Ls430 passenger door latch broken
#1
Driver School Candidate
Thread Starter
Ls430 passenger door latch broken
The front passenger door on our 2001 UL would not close - the door latch did not catch. The door lock and soft close were not operable on that door. In short, the car was not drive-able without “hay wiring” some sort of system to keep the door from swinging open.
The CL website has a long series of threads about the actuator motor but I could not find a thread using door latch or door catch search function. In the 28 pages (or whatever) in the actuator thread there were two references by individuals whose doors would not latch properly, so I thought a dedicated thread for owners whose latch did not work was in order – and this is the start of that thread.
There is a plastic part of the frame in the latch component (one of the three major parts in the door latch / lock assembly) which holds a relay. The plastic frame component was broken. In engineering terminology, it would probably be called a stress failure (from too many passengers slamming the door instead of letting the soft close technology do its job).

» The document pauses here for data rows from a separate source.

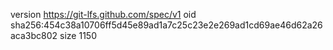 version https://git-lfs.github.com/spec/v1
oid sha256:454c38a10706ff5d45e89ad1a7c25c23e2e269ad1cd69ae46d62a26aca3bc802
size 1150
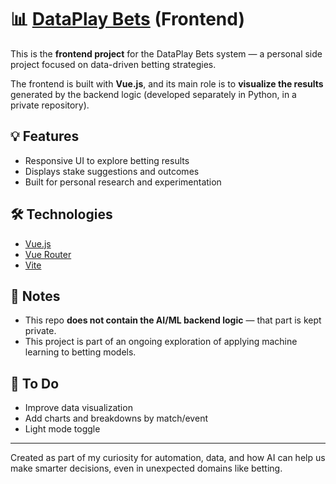 # 📊 [DataPlay Bets](https://dataplaybets.vercel.app/) (Frontend)

This is the **frontend project** for the DataPlay Bets system — a personal side project focused on data-driven betting strategies.

The frontend is built with **Vue.js**, and its main role is to **visualize the results** generated by the backend logic (developed separately in Python, in a private repository).  

## 💡 Features

- Responsive UI to explore betting results
- Displays stake suggestions and outcomes
- Built for personal research and experimentation

## 🛠️ Technologies

- [Vue.js](https://vuejs.org/)
- [Vue Router](https://router.vuejs.org/)
- [Vite](https://vitejs.dev/)

## 📌 Notes

- This repo **does not contain the AI/ML backend logic** — that part is kept private.
- This project is part of an ongoing exploration of applying machine learning to betting models.

## 🚧 To Do

- Improve data visualization
- Add charts and breakdowns by match/event
- Light mode toggle

---

Created as part of my curiosity for automation, data, and how AI can help us make smarter decisions, even in unexpected domains like betting.

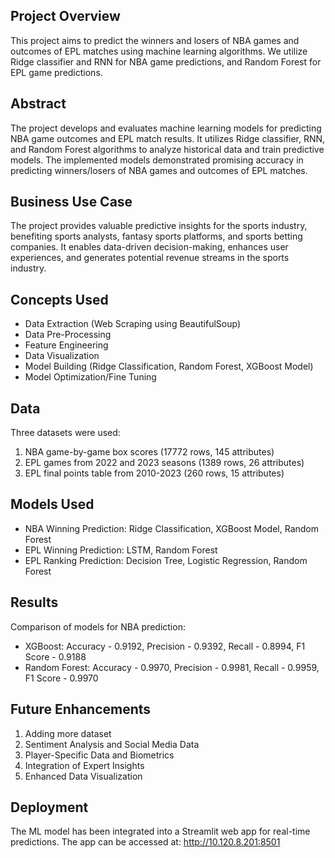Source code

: ## Project Overview
This project aims to predict the winners and losers of NBA games and outcomes of EPL matches using machine learning algorithms. We utilize Ridge classifier and RNN for NBA game predictions, and Random Forest for EPL game predictions.

## Abstract
The project develops and evaluates machine learning models for predicting NBA game outcomes and EPL match results. It utilizes Ridge classifier, RNN, and Random Forest algorithms to analyze historical data and train predictive models. The implemented models demonstrated promising accuracy in predicting winners/losers of NBA games and outcomes of EPL matches.

## Business Use Case
The project provides valuable predictive insights for the sports industry, benefiting sports analysts, fantasy sports platforms, and sports betting companies. It enables data-driven decision-making, enhances user experiences, and generates potential revenue streams in the sports industry.

## Concepts Used
- Data Extraction (Web Scraping using BeautifulSoup)
- Data Pre-Processing
- Feature Engineering
- Data Visualization
- Model Building (Ridge Classification, Random Forest, XGBoost Model)
- Model Optimization/Fine Tuning

## Data
Three datasets were used:
1. NBA game-by-game box scores (17772 rows, 145 attributes)
2. EPL games from 2022 and 2023 seasons (1389 rows, 26 attributes)
3. EPL final points table from 2010-2023 (260 rows, 15 attributes)

## Models Used
- NBA Winning Prediction: Ridge Classification, XGBoost Model, Random Forest
- EPL Winning Prediction: LSTM, Random Forest
- EPL Ranking Prediction: Decision Tree, Logistic Regression, Random Forest

## Results
Comparison of models for NBA prediction:
- XGBoost: Accuracy - 0.9192, Precision - 0.9392, Recall - 0.8994, F1 Score - 0.9188
- Random Forest: Accuracy - 0.9970, Precision - 0.9981, Recall - 0.9959, F1 Score - 0.9970

## Future Enhancements
1. Adding more dataset
2. Sentiment Analysis and Social Media Data
3. Player-Specific Data and Biometrics
4. Integration of Expert Insights
5. Enhanced Data Visualization

## Deployment
The ML model has been integrated into a Streamlit web app for real-time predictions. The app can be accessed at: http://10.120.8.201:8501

My part number was 6931050030 at https://www.partswebsite.com/ (Special Order $102.44 plus shipping). My Lexus was built 07/2001 and the 69310-50090 Lock Assembly works for 07/2001 - 07/2003 production vehicles. The proper parts number was determined by my VIN and was $50 less than the “2001 part”.

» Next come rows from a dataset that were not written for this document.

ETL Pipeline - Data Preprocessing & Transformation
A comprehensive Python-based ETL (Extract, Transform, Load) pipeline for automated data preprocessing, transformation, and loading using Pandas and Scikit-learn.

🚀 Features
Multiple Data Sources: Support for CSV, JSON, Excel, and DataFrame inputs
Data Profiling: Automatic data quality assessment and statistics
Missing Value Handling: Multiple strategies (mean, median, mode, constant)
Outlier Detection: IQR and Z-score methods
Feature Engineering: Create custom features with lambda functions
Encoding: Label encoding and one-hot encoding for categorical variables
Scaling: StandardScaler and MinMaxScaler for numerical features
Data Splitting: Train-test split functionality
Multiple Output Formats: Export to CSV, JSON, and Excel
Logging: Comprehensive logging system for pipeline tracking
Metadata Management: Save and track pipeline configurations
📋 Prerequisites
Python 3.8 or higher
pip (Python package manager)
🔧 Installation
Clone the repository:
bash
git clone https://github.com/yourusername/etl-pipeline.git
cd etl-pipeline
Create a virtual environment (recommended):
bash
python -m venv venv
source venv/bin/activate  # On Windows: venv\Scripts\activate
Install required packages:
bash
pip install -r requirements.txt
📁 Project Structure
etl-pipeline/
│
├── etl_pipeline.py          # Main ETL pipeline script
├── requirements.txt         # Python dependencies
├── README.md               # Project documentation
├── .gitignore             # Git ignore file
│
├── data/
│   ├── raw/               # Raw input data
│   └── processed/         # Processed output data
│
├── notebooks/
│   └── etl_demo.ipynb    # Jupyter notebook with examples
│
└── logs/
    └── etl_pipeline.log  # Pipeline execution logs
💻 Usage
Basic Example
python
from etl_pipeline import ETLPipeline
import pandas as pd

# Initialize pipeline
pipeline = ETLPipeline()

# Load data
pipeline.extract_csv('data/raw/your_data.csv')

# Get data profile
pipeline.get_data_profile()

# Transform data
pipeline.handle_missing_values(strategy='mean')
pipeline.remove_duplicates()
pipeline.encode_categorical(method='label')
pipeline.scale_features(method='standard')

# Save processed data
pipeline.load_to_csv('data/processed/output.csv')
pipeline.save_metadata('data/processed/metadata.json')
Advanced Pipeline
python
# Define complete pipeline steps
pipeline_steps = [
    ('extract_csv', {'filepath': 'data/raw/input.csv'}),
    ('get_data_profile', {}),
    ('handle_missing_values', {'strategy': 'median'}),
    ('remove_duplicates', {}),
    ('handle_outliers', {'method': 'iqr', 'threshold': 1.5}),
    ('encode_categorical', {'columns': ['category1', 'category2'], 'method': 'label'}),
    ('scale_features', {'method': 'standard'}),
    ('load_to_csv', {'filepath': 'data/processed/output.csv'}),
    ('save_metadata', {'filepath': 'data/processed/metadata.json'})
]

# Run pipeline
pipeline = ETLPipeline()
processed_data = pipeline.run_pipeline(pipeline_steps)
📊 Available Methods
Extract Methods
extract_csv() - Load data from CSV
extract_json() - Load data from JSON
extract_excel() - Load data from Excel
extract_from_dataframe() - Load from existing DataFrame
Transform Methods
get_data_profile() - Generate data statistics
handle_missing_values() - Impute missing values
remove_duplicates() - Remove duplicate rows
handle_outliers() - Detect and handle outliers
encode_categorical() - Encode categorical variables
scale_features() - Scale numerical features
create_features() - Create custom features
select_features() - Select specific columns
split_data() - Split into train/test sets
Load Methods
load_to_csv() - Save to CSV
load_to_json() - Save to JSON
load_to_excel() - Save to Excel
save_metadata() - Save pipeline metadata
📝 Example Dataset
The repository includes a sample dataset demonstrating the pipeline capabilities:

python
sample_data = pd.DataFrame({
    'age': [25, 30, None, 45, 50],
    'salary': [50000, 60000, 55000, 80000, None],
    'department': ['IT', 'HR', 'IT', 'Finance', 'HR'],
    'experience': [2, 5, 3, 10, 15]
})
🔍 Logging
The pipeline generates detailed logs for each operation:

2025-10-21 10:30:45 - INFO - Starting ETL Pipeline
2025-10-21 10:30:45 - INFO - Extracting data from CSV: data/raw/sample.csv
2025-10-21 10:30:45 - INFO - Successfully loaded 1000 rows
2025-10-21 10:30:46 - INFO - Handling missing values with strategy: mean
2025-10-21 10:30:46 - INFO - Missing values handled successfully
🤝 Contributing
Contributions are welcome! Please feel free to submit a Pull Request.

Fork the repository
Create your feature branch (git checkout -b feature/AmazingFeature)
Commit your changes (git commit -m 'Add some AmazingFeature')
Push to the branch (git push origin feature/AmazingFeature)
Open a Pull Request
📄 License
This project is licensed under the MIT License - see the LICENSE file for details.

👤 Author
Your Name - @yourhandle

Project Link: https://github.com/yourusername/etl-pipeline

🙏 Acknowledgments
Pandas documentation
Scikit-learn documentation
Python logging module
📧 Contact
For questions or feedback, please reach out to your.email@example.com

Here is how I managed the fix …
1. I powered passenger front window up.
2. I disconnected the battery ground. In hindsight I “should have” disconnected both terminals – the battery went stone dead before my new part arrived and the fix was done – how does that happen?
3. I removed the door panel using the excellent images from the passenger front door speaker replacement thread (I repaired all 4 door speaker membranes a few years ago).
https://www.clublexus.com/forums/ls-...nd-part-s.html . Refer to post #3 for the passenger side door panel removal. I used painters tape and marking pen to label screws to match the images in post # 3 that were numbered 1 to 9.
I removed the cables for the door lock and door opener labeling each cable with marker and painter tape. My cables were not color coded but they are machined so re-installation can only work one way. As such labeling the cables (in hindsight) is not necessary. I set the loose door panel on an inverted recycle bin (which is a perfect height for this process) and unclipped wiring to the door lamp and other electrical items. After disconnecting all wiring, I set the door panel aside.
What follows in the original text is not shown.